Speed up your workspaces
October 31, 2024
If it takes your workspace a long time to start, find out why and make some changes to your Coder templates to help speed things up.
Monitoring
You can monitor Coder logs through the system-native tools on your deployment platform, or stream logs to tools like Splunk, Datadog, Grafana Loki, and others.
Workspace build timeline
Use the Build timeline to monitor the time it takes to start specific workspaces. Identify long scripts, resources, and other things you can potentially optimize within the template.
You can also retrieve this detail programmatically from the API:
curl -X GET https://coder.example.com/api/v2/workspacebuilds/{workspacebuild}/timings \
-H 'Accept: application/json' \
-H 'Coder-Session-Token: API_KEY'
Visit the API documentation for more information.
Coder Observability Chart
Use the Observability Helm chart for a pre-built set of dashboards to monitor your Coder deployments over time. It includes pre-configured instances of Grafana, Prometheus, Loki, and Alertmanager to ingest and display key observability data.
We recommend that all administrators deploying on Kubernetes or on an existing Prometheus or Grafana stack set the observability bundle up with the control plane from the start. For installation instructions, visit the observability repository, or our Kubernetes installation guide.
Enable Prometheus metrics for Coder
Coder exposes a variety of
application metrics,
such as coderd_provisionerd_job_timings_seconds
and
coderd_agentstats_startup_script_seconds
, which measure how long the
workspaces take to provision and how long the startup scripts take.
To make use of these metrics, you will need to enable Prometheus metrics exposition.
If you are not using the Observability Chart, you will need to install Prometheus and configure it to scrape the metrics from your Coder installation.
Provisioners
coder server
by default provides three built-in provisioner daemons
(controlled by the
CODER_PROVISIONER_DAEMONS
config option). Each provisioner daemon can handle one single job (such as
start, stop, or delete) at a time and can be resource intensive. When all
provisioners are busy, workspaces enter a "pending" state until a provisioner
becomes available.
Increase provisioner daemons
Provisioners are queue-based to reduce unpredictable load to the Coder server.
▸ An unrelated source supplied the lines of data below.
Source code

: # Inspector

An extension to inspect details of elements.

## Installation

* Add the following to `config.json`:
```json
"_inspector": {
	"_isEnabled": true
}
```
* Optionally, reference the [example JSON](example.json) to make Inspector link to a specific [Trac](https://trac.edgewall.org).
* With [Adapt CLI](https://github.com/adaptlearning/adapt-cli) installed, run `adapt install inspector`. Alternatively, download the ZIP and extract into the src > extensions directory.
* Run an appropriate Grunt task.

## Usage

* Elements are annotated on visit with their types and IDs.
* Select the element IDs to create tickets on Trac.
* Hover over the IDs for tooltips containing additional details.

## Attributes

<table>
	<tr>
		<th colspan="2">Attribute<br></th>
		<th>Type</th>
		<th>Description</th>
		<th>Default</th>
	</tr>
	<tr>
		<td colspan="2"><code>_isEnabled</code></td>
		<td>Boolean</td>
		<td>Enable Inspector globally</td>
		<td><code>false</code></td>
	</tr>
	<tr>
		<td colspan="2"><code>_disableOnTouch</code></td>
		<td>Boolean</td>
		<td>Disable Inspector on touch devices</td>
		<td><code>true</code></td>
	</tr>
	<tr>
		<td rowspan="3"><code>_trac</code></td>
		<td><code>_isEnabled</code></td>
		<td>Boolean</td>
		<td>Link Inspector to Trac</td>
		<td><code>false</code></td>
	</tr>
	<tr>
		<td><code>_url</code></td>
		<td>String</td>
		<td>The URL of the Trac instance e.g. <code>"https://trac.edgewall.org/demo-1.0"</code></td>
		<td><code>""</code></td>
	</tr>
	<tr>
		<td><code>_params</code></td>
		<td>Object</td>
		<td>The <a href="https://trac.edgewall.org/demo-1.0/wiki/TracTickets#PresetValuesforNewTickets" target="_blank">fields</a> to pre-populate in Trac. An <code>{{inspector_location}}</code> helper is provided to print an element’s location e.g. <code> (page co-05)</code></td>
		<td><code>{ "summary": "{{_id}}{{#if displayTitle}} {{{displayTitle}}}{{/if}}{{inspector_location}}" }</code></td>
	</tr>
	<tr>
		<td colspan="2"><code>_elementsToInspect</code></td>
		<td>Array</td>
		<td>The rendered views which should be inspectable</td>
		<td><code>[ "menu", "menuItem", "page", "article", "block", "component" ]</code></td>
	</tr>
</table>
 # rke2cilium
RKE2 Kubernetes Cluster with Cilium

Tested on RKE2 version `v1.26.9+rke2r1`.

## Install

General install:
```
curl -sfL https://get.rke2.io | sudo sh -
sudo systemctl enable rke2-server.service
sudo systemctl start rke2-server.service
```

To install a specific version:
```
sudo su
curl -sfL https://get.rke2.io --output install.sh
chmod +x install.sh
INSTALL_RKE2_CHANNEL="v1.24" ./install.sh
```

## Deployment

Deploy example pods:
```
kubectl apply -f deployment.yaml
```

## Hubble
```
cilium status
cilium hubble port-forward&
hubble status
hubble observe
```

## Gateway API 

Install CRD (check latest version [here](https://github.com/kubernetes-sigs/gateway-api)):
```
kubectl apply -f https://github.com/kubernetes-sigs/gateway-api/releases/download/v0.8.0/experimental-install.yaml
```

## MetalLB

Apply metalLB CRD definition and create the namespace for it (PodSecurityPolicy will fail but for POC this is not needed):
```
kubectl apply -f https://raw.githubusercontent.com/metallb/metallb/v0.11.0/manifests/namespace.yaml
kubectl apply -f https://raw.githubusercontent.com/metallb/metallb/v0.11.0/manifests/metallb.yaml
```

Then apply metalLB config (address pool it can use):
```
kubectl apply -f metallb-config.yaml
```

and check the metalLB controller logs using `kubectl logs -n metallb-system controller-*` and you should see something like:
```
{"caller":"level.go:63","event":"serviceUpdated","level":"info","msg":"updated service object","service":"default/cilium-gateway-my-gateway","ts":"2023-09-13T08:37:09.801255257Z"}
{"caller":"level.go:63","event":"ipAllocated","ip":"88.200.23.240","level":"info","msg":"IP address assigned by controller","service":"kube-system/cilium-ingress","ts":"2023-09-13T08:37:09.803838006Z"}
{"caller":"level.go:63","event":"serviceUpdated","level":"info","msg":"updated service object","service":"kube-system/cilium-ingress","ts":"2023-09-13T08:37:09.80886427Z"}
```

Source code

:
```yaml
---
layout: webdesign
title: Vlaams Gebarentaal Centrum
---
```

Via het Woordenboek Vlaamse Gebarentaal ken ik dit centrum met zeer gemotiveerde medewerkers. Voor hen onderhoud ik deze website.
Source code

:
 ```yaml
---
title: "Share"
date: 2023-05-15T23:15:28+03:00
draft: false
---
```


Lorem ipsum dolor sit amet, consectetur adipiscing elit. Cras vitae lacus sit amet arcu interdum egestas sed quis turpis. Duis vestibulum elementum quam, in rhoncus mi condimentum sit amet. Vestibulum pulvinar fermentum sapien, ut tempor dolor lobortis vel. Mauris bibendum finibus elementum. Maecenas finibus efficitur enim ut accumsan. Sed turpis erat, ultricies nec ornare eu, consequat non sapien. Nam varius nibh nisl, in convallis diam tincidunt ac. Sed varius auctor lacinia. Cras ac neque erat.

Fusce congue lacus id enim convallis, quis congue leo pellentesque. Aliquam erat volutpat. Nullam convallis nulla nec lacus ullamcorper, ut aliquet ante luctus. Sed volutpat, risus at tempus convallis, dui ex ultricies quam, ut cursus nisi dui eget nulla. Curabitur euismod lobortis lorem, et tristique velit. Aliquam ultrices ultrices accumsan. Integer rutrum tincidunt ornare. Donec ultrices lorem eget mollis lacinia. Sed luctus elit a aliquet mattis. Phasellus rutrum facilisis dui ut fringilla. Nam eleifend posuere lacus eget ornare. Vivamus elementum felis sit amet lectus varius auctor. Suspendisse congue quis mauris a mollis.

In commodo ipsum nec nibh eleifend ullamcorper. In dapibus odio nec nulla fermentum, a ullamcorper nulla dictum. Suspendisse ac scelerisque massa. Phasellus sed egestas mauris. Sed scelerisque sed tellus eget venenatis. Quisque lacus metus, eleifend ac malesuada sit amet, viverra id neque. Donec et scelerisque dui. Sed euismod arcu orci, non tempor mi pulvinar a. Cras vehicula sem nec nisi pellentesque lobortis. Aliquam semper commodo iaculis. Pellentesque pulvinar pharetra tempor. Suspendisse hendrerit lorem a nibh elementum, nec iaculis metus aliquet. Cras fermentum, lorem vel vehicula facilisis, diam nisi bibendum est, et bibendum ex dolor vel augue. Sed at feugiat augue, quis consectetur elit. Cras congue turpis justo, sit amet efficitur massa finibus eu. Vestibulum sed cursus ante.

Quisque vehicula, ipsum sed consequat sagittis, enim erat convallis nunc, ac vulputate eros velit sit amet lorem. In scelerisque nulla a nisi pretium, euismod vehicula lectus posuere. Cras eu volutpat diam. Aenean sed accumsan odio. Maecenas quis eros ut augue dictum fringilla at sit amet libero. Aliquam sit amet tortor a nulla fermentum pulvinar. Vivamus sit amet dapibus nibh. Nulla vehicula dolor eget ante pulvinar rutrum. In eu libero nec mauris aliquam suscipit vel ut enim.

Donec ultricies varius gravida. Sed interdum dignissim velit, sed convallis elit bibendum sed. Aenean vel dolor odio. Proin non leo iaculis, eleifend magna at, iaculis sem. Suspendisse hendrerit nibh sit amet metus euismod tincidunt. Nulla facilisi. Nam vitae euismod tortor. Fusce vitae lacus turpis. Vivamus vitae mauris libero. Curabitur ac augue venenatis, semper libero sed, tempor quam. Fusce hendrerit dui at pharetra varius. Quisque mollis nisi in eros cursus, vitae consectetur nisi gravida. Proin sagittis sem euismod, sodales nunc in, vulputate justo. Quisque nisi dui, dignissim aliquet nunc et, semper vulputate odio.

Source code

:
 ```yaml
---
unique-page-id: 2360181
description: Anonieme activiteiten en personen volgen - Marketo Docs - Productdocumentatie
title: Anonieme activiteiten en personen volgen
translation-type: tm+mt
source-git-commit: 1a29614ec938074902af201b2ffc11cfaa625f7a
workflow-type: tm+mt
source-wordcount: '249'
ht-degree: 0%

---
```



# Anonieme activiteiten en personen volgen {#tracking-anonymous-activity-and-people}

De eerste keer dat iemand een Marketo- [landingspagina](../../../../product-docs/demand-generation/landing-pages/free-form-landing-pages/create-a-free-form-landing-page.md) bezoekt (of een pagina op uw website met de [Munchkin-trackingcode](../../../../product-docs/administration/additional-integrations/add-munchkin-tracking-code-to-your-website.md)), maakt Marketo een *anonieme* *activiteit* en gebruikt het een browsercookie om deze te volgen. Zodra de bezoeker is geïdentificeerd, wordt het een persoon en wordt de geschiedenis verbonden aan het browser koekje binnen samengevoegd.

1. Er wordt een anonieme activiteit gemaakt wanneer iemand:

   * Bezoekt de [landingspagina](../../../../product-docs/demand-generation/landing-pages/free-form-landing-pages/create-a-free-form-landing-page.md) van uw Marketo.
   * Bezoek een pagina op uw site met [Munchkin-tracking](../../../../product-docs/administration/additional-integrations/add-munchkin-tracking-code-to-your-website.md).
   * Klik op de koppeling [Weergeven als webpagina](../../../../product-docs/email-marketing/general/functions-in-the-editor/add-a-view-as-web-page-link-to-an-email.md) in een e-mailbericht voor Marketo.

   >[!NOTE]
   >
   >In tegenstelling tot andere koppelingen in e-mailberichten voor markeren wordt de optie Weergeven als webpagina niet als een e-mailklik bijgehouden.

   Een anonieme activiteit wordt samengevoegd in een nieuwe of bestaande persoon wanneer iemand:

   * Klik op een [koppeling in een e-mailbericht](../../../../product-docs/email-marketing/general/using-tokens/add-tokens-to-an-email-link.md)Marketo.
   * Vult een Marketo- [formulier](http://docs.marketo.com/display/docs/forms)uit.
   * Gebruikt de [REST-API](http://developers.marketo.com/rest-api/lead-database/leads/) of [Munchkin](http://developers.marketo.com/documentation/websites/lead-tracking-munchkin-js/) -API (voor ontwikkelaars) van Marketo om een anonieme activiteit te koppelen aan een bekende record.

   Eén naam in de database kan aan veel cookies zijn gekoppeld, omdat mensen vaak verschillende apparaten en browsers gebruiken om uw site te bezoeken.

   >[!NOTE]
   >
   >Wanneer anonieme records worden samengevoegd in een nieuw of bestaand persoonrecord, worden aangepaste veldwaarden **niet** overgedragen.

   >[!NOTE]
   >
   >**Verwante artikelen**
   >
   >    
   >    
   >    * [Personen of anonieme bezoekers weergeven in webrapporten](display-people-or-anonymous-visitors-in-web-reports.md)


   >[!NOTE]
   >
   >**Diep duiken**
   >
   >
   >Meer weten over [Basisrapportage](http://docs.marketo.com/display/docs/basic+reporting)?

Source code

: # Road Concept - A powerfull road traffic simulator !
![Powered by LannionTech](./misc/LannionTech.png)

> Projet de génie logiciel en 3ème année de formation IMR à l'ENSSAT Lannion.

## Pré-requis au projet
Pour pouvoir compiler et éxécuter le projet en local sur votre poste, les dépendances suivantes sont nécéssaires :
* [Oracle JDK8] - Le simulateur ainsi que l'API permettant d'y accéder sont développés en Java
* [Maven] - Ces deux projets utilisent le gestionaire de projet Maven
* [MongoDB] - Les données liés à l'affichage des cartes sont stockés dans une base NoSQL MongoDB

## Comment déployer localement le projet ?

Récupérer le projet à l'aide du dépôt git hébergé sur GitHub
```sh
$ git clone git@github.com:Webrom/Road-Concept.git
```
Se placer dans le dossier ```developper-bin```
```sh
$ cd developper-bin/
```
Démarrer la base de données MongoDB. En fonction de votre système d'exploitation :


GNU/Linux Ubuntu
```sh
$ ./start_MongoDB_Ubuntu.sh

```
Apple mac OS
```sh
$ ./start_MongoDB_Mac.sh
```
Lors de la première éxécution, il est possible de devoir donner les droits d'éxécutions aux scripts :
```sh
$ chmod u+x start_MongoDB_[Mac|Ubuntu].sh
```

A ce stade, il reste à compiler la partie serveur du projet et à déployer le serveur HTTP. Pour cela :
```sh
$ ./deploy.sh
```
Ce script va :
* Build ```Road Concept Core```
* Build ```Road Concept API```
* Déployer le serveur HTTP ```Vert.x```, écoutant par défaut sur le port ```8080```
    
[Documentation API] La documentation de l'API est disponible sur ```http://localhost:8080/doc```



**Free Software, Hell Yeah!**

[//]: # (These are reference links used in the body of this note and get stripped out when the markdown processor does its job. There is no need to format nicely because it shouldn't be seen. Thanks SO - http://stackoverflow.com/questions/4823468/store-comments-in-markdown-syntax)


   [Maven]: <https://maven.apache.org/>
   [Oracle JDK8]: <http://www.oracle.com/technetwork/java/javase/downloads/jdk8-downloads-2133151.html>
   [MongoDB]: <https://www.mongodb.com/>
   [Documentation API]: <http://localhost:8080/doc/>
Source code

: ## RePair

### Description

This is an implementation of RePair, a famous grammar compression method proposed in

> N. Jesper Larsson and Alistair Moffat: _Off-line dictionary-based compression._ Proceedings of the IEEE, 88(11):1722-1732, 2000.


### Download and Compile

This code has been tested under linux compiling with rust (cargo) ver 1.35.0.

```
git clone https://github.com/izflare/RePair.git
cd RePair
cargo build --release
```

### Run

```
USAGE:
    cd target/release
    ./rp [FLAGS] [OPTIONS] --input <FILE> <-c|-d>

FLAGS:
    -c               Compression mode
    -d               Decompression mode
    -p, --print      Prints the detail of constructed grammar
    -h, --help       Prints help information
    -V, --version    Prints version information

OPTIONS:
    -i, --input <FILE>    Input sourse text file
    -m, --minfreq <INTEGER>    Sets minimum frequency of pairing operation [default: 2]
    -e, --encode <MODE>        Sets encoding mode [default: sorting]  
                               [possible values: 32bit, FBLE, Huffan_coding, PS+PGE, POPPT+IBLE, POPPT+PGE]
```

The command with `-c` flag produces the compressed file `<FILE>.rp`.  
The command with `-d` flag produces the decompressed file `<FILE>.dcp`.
If you require a higher bandwidth of provisioner jobs, you can do so by
increasing the
CODER_PROVISIONER_DAEMONS
config option.
You risk overloading Coder if you use too many built-in provisioners, so we
recommend a maximum of five built-in provisioners per coderd
replica. For more
than five provisioners, we recommend that you move to
External Provisioners and also consider
High Availability to run multiple
coderd
replicas.
Visit the CLI documentation for more information about increasing provisioner daemons, configuring external provisioners, and other options.
Adjust provisioner CPU/memory
We recommend that you deploy Coder to its own respective Kubernetes cluster, separate from production applications. Keep in mind that Coder runs development workloads, so the cluster should be deployed as such, without production-level configurations.
Adjust the CPU and memory values as shown in Helm provisioner values.yaml:
…
resources:
limits:
cpu: "0.25"
memory: "1Gi"
requests:
cpu: "0.25"
memory: "1Gi"
…
Visit the validated architecture documentation for more information.
Set up Terraform provider caching
Template lock file
On each workspace build, Terraform will examine the providers used by the template and attempt to download the latest version of each provider unless it is constrained to a specific version. Terraform exposes a mechanism to build a static list of provider versions, which improves cacheability.
Without caching, Terraform will download each provider on each build, and this can create unnecessary network and disk I/O.
terraform init
generates a .terraform.lock.hcl
which instructs Coder
provisioners to cache specific versions of your providers.
To use terraform init
to build the static provider version list:
-
Pull your template to your local device:
coder templates pull <template>
-
Run
terraform init
inside the template directory to build the lock file:terraform init
-
Push the templates back to your Coder deployment:
coder templates push <template>
This bundles up your template and the lock file and uploads it to Coder. The next time the template is used, Terraform will attempt to cache the specific provider versions.
Cache directory
Coder will instruct Terraform to cache its downloaded providers in the
configured CODER_CACHE_DIRECTORY
directory.
Ensure that this directory is set to a location on disk which will persist across restarts of Coder or external provisioners, if you're using them.